I have a question about how to apply induction proofs over a graph. Let's see for example if I have the following theorem:
Proof by induction that if T has n vertices then it has n-1 edges.
So what I do is the following, I start with my base case, for example:
a=2
v1-----v2
This graph is a tree with two vertices and on edge so the base case holds.
Induction step:
Let's assume that we have a graph T which is a tree with n vertices and n-1 edges (Induction Hypothesis) Now I take a new vertex that is not connected to the tree that I will call it v'. If I add this v' to T then I will have to connect it with any vertex that is on T by an edge to form the new graph T'. By IH hypothesis T has n vertices and n-1 edges, and by adding this new vertex I will end up with n+1 vertices and n edges. As we see the addition of this new vertex v' with its correspondent edge will not form a cycle, so T' will also be a tree.
Is it my induction proof fine? and if its not, then how it will be a sound induction proof?
Thanks
Your induction proof is incorrect; the way induction works is (for example): Suppose we have a sequence $P(1),P(2),\ldots$ of statements and we wish to prove that $P(n)$ is true for all natural numbers $n$. After proving some base cases, say $P(1),\ldots,P(k)$, we consider an arbitrary $n>k$ and prove $P(n)$ assuming that the statements $P(1),P(2),\ldots,P(n-1)$ are all true.

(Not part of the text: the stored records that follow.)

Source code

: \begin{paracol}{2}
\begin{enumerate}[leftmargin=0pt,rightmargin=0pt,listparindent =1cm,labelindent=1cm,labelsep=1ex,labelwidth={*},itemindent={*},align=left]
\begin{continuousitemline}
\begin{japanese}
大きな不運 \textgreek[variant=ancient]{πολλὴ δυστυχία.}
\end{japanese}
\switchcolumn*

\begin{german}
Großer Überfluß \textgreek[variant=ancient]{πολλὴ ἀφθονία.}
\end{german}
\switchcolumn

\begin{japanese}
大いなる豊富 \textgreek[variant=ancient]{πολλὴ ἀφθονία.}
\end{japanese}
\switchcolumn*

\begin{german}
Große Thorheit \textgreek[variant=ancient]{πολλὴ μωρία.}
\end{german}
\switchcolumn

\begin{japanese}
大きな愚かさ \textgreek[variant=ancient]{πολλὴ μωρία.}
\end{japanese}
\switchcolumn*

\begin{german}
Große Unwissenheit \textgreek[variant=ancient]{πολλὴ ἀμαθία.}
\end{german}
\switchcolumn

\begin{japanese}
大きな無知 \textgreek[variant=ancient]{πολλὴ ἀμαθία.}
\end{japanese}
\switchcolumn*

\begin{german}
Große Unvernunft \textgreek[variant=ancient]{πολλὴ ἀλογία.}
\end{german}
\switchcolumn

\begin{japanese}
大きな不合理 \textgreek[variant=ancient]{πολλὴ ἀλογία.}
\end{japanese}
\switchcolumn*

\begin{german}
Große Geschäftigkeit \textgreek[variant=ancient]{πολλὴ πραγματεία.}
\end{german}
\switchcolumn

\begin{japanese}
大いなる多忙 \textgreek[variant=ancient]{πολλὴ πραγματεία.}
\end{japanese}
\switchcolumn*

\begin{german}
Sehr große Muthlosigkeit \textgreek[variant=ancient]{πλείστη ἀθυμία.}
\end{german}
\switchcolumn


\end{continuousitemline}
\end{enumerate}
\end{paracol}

In your case, you must thus assume that $T$ is a tree on $n$ vertices that someone gives to you and you must prove that it has $(n-1)$ edges by assuming that all smaller trees satisfy the hypothesis. Instead, in your proof, you have taken some tree on $(n-1)$ vertices and added a vertex to get some tree on $n$ vertices. To get a correct proof, show that $T$ must contain a leaf vertex $v$, and then delete $v$, and show that $T \setminus \{v\}$ is also a tree. You can apply the induction hypothesis to this smaller tree.